Creating healthy partnerships 

Highlight the patterns of active and optimal collaborations. 

- Organizations with high talent retention rates and healthy onchain treasuries are likelier to remain active partners. An organization's market cap and overall team size do not significantly impact the likelihood of a successful partnership. 

- Direct integration of solutions significantly improves the relevancy of collaboration, as intertwined products and services create value for both DAOs and the best partnerships. A good example is the AaveDAO and BalancerDAO token swap, where AAVE utilizes Balancer technology to create deep liquidity for some of its pairs, including its main AAVE / ETH liquidity pool, and Balancer utilizes AAVE’s lending markets in its products to enhance user returns. A full case study of this partnership is available in Appendix A. 

- The active utility of tokens for governance and other forms of value generation, such as staking, have contributed positively to the livelihood of partnerships. A good example is the GnosisDAO and BalancerDAO token swap, where Balancer is deployed on Gnosis, and Gnosis actively participates in the veBAL markets. An entire case study of this 

partnership is available in Appendix B. 

- Clearly defined, milestone-based partnerships provide clarity to both parties and improve the level of conversation. A good swap offers complete clarity on the mechanism used to value each token, the process for completing the swap, and potential additional agreements and processes aligned by both sides. 

Recent Token Swaps 

This year, new standards for token swaps are being explored by, for example, GMX, which conducted swaps in esGMX tokens intended to be staked to generate revenue. The generated revenue is used within the partner DAO's ecosystem to fund grants, pools, or competitions. These deals provide an upside for GMX because the DAO received advantageous valuations for early-stage projects, particularly those that intend to or are already building on top of the GMX infrastructure, contributing to platform fee generation. These token swaps show a deeper level of alignment and could have a higher success rate, although it's still too early to conclude. 

Conclusion 

Most early token swaps did not have an outsized positive impact on the involved DAOs. They were more of a marketing / PR gimmick, leaving many elements, from the method of swapping to the process for managing the token swap, open. 
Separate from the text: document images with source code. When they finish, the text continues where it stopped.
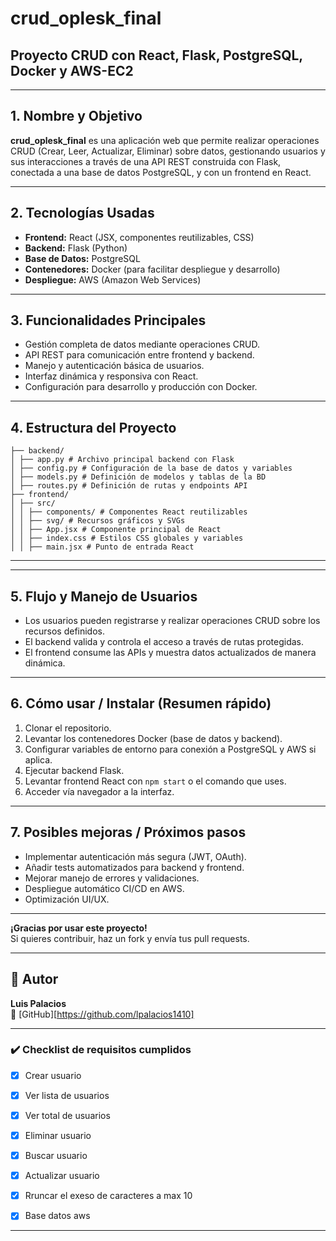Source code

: 
# crud_oplesk_final  
## Proyecto CRUD con React, Flask, PostgreSQL, Docker y AWS-EC2

---

## 1. Nombre y Objetivo  
**crud_oplesk_final** es una aplicación web que permite realizar operaciones CRUD (Crear, Leer, Actualizar, Eliminar) sobre datos, gestionando usuarios y sus interacciones a través de una API REST construida con Flask, conectada a una base de datos PostgreSQL, y con un frontend en React.

---

## 2. Tecnologías Usadas  
- **Frontend:** React (JSX, componentes reutilizables, CSS)  
- **Backend:** Flask (Python)  
- **Base de Datos:** PostgreSQL  
- **Contenedores:** Docker (para facilitar despliegue y desarrollo)  
- **Despliegue:** AWS (Amazon Web Services)

---

## 3. Funcionalidades Principales  
- Gestión completa de datos mediante operaciones CRUD.  
- API REST para comunicación entre frontend y backend.  
- Manejo y autenticación básica de usuarios.  
- Interfaz dinámica y responsiva con React.  
- Configuración para desarrollo y producción con Docker.

---

## 4. Estructura del Proyecto  

    ├── backend/
    │ ├── app.py # Archivo principal backend con Flask
    │ ├── config.py # Configuración de la base de datos y variables
    │ ├── models.py # Definición de modelos y tablas de la BD
    │ ├── routes.py # Definición de rutas y endpoints API
    ├── frontend/
    │ ├── src/
    │ │ ├── components/ # Componentes React reutilizables
    │ │ ├── svg/ # Recursos gráficos y SVGs
    │ │ ├── App.jsx # Componente principal de React
    │ │ ├── index.css # Estilos CSS globales y variables
    │ │ ├── main.jsx # Punto de entrada React


---

---

## 5. Flujo y Manejo de Usuarios  
- Los usuarios pueden registrarse y realizar operaciones CRUD sobre los recursos definidos.  
- El backend valida y controla el acceso a través de rutas protegidas.  
- El frontend consume las APIs y muestra datos actualizados de manera dinámica.

---

## 6. Cómo usar / Instalar (Resumen rápido)  
1. Clonar el repositorio.  
2. Levantar los contenedores Docker (base de datos y backend).  
3. Configurar variables de entorno para conexión a PostgreSQL y AWS si aplica.  
4. Ejecutar backend Flask.    
5. Levantar frontend React con `npm start` o el comando que uses.  
6. Acceder vía navegador a la interfaz.

---

## 7. Posibles mejoras / Próximos pasos  
- Implementar autenticación más segura (JWT, OAuth).  
- Añadir tests automatizados para backend y frontend.  
- Mejorar manejo de errores y validaciones.  
- Despliegue automático CI/CD en AWS.  
- Optimización UI/UX.

---

**¡Gracias por usar este proyecto!**  
Si quieres contribuir, haz un fork y envía tus pull requests.

---

## 📝 Autor

**Luis Palacios**  
🐙 [GitHub][https://github.com/lpalacios1410]

---


### ✔️ Checklist de requisitos cumplidos

- [x] Crear usuario
- [x] Ver lista de usuarios
- [x] Ver total de usuarios  
- [x] Eliminar usuario
- [x] Buscar usuario
- [x] Actualizar usuario
- [x] Rruncar el exeso de caracteres a max 10
- [x] Base datos aws


---

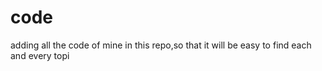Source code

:# code
adding all the code of mine in this repo,so that it will be easy to find each and every topi
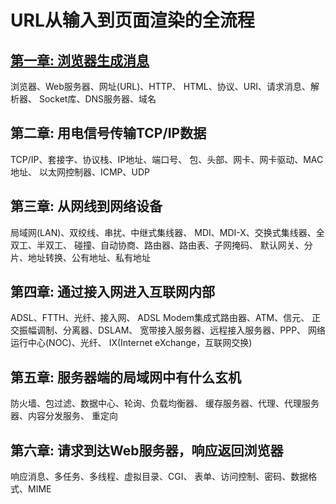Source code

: # URL从输入到页面渲染的全流程

## [第一章: 浏览器生成消息](https://github.com/NuoHui/fe-note/blob/master/docs/tcpIp/network/Part1:%20%E6%B5%8F%E8%A7%88%E5%99%A8%E7%94%9F%E6%88%90%E6%B6%88%E6%81%AF.md)

浏览器、Web服务器、网址(URL)、HTTP、 HTML、协议、URI、请求消息、解析器、 Socket库、DNS服务器、域名

## 第二章: 用电信号传输TCP/IP数据

TCP/IP、套接字、协议栈、IP地址、端口号、 包、头部、网卡、网卡驱动、MAC地址、 以太网控制器、ICMP、UDP

## 第三章: 从网线到网络设备

局域网(LAN)、双绞线、串扰、中继式集线器、 MDI、MDI-X、交换式集线器、全双工、半双工、 碰撞、自动协商、路由器、路由表、子网掩码、 默认网关、分片、地址转换、公有地址、私有地址

## 第四章: 通过接入网进入互联网内部

ADSL、FTTH、光纤、接入网、 ADSL Modem集成式路由器、ATM、信元、 正交振幅调制、分离器、DSLAM、 宽带接入服务器、远程接入服务器、PPP、 网络运行中心(NOC)、光纤、 IX(Internet eXchange，互联网交换)

## 第五章: 服务器端的局域网中有什么玄机

防火墙、包过滤、数据中心、轮询、负载均衡器、
缓存服务器、代理、代理服务器、内容分发服务、
重定向

## 第六章: 请求到达Web服务器，响应返回浏览器

响应消息、多任务、多线程、虚拟目录、CGI、 表单、访问控制、密码、数据格式、MIME
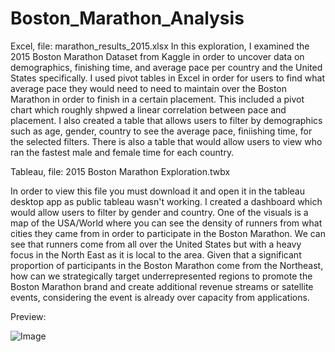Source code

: # Boston_Marathon_Analysis
Excel, file: marathon_results_2015.xlsx
In this exploration, I examined the 2015 Boston Marathon Dataset from Kaggle in order to uncover data on demographics, finishing time, and average pace per country and the United States specifically. I used pivot tables in Excel in order for users to find what average pace they would need to need to maintain over the Boston Marathon in order to finish in a certain placement. This included a pivot chart which roughly shpwed  a linear correlation between pace and placement.  I also created a table that allows users to filter by demographics such as age, gender, country to see the average pace, finiishing time, for the selected filters. There is also a table that would allow users to view who ran the fastest male and female time for each country. 

Tableau, file: 2015 Boston Marathon Exploration.twbx 

In order to view this file you must download it and open it in the tableau desktop app as public tableau wasn't working. I created a dashboard which would allow users to filter by gender and country. One of the visuals is a map of the USA/World where you can see the density of runners from what cities they came from in order to participate in the Boston Marathon. We can see that runners come from all over the United States but with a heavy focus in the North East as it is local to the area. Given that a significant proportion of participants in the Boston Marathon come from the Northeast, how can we strategically target underrepresented regions to promote the Boston Marathon brand and create additional revenue streams or satellite events, considering the event is already over capacity from applications. 

Preview:

![Image](https://github.com/user-attachments/assets/d5f03bcf-7d10-4fb9-969b-252c46b713a5)
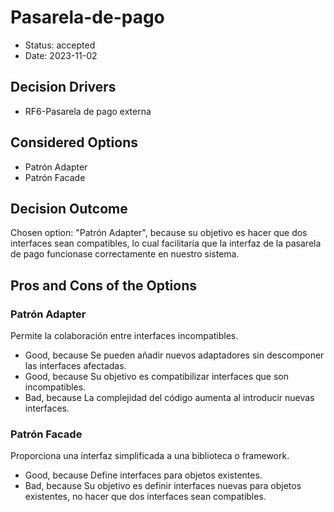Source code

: # Pasarela-de-pago

* Status: accepted
* Date: 2023-11-02

## Decision Drivers

* RF6-Pasarela de pago externa

## Considered Options

* Patrón Adapter
* Patrón Facade

## Decision Outcome

Chosen option: "Patrón Adapter", because su objetivo es hacer que dos interfaces sean compatibles, lo cual facilitaría que la interfaz de la pasarela de pago funcionase correctamente en nuestro sistema.

## Pros and Cons of the Options

### Patrón Adapter

Permite la colaboración entre interfaces incompatibles.

* Good, because Se pueden añadir nuevos adaptadores sin descomponer las interfaces afectadas.
* Good, because Su objetivo es compatibilizar interfaces que son incompatibles.
* Bad, because La complejidad del código aumenta al introducir nuevas interfaces.

### Patrón Facade

Proporciona una interfaz simplificada a una biblioteca o framework.

* Good, because Define interfaces para objetos existentes.
* Bad, because Su objetivo es definir interfaces nuevas para objetos existentes, no hacer que dos interfaces sean compatibles.
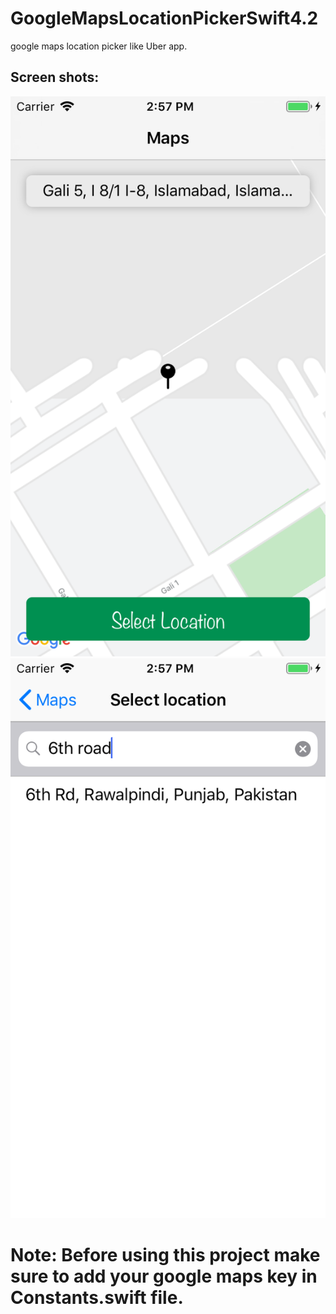 # GoogleMapsLocationPickerSwift4.2
google maps location picker like Uber app.

## Screen shots:
![Alt text](https://github.com/Invtoyx/GoogleMapsLocationPickerSwift4.2/blob/master/Screenshots/image-1.png "Screen 1")
![Alt text](https://github.com/Invtoyx/GoogleMapsLocationPickerSwift4.2/blob/master/Screenshots/image-2.png "Screen 2")



# Note: Before using this project make sure to add your google maps key in Constants.swift file.
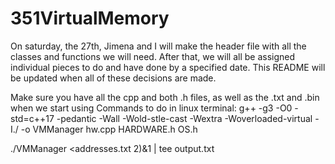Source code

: # 351VirtualMemory
On saturday, the 27th, Jimena and I will make the header file with all the classes and functions we will need.
After that, we will all be assigned individual pieces to do and have done by a specified date. This README will be updated when all of these decisions are made.

Make sure you have all the cpp and both .h files, as well as the .txt and .bin when we start using
Commands to do in linux terminal:
g++ -g3 -O0 -std=c++17 -pedantic -Wall -Wold-stle-cast -Wextra -Woverloaded-virtual -I./ -o VMManager hw.cpp HARDWARE.h OS.h 

./VMManager <addresses.txt 2)&1 | tee output.txt




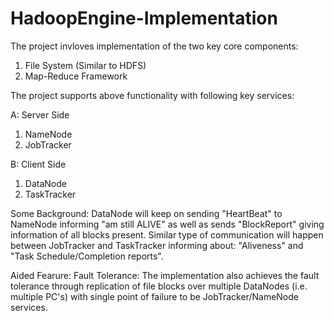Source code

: # HadoopEngine-Implementation

The project invloves implementation of the two key core components:
1. File System (Similar to HDFS)
2. Map-Reduce Framework

The project supports above functionality with following key services:

A: Server Side 
 1. NameNode
 2. JobTracker
 
B: Client Side
 1. DataNode
 2. TaskTracker

Some Background:
DataNode will keep on sending "HeartBeat" to NameNode informing "am still ALIVE" as well as sends "BlockReport" giving information of all blocks present. Similar type of communication will happen between JobTracker and TaskTracker informing about: "Aliveness" and "Task Schedule/Completion reports".

Aided Fearure:
Fault Tolerance: The implementation also achieves the fault tolerance through replication of file blocks over multiple DataNodes (i.e. multiple PC's) with single point of failure to be JobTracker/NameNode services.
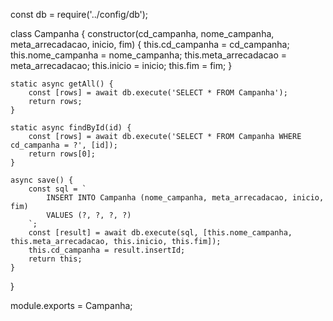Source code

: const db = require('../config/db');

class Campanha {
    constructor(cd_campanha, nome_campanha, meta_arrecadacao, inicio, fim) {
        this.cd_campanha = cd_campanha;
        this.nome_campanha = nome_campanha;
        this.meta_arrecadacao = meta_arrecadacao;
        this.inicio = inicio;
        this.fim = fim;
    }

    static async getAll() {
        const [rows] = await db.execute('SELECT * FROM Campanha');
        return rows;
    }

    static async findById(id) {
        const [rows] = await db.execute('SELECT * FROM Campanha WHERE cd_campanha = ?', [id]);
        return rows[0];
    }
    
    async save() {
        const sql = `
            INSERT INTO Campanha (nome_campanha, meta_arrecadacao, inicio, fim)
            VALUES (?, ?, ?, ?)
        `;
        const [result] = await db.execute(sql, [this.nome_campanha, this.meta_arrecadacao, this.inicio, this.fim]);
        this.cd_campanha = result.insertId;
        return this;
    }
}

module.exports = Campanha;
Over time, the various elements associated with token swapping became more apparent. For example, the mechanism to properly value tokens involved in a swap, such as the 90-day moving average, improved.

The maturity of a DAO’s organization, products, and associated native tokens significantly impacts the success of a Token Swap. Clear roles, proper accounting, product revenue, and token utility are the primary factors influencing the likelihood of an active collaboration. 

The size of the deal and market cap of the associated project are not leading. The right token swap size should represent the size of the collaborative opportunity and depth of integration based on shared KPIs, such as TVL, in a mutually beneficial protocol. 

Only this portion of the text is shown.